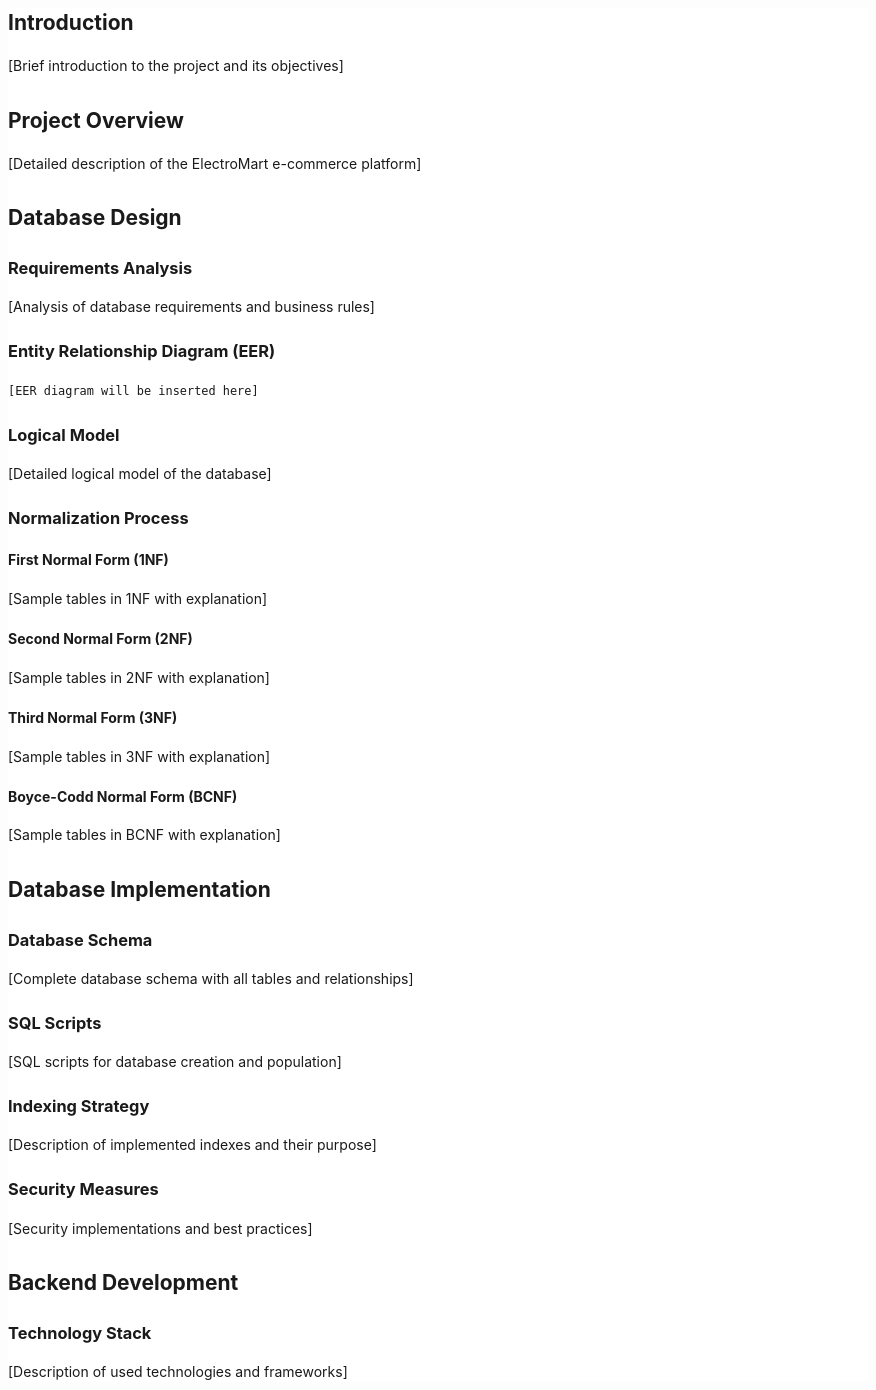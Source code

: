 ## Introduction
[Brief introduction to the project and its objectives]

## Project Overview
[Detailed description of the ElectroMart e-commerce platform]

## Database Design
### Requirements Analysis
[Analysis of database requirements and business rules]

### Entity Relationship Diagram (EER)
```mermaid
[EER diagram will be inserted here]
```

### Logical Model
[Detailed logical model of the database]

### Normalization Process
#### First Normal Form (1NF)
[Sample tables in 1NF with explanation]

#### Second Normal Form (2NF)
[Sample tables in 2NF with explanation]

#### Third Normal Form (3NF)
[Sample tables in 3NF with explanation]

#### Boyce-Codd Normal Form (BCNF)
[Sample tables in BCNF with explanation]

## Database Implementation
### Database Schema
[Complete database schema with all tables and relationships]

### SQL Scripts
[SQL scripts for database creation and population]

### Indexing Strategy
[Description of implemented indexes and their purpose]

### Security Measures
[Security implementations and best practices]

## Backend Development
### Technology Stack
[Description of used technologies and frameworks]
■ ■ ■
[Task item] Write down, word for word, the lines above from the one containing "### Entity Relationship Diagram (EER)" through the one containing "### Indexing Strategy", both ends included.

[Written response]
### Entity Relationship Diagram (EER)
```mermaid
[EER diagram will be inserted here]
```

### Logical Model
[Detailed logical model of the database]

### Normalization Process
#### First Normal Form (1NF)
[Sample tables in 1NF with explanation]

#### Second Normal Form (2NF)
[Sample tables in 2NF with explanation]

#### Third Normal Form (3NF)
[Sample tables in 3NF with explanation]

#### Boyce-Codd Normal Form (BCNF)
[Sample tables in BCNF with explanation]

## Database Implementation
### Database Schema
[Complete database schema with all tables and relationships]

### SQL Scripts
[SQL scripts for database creation and population]

### Indexing Strategy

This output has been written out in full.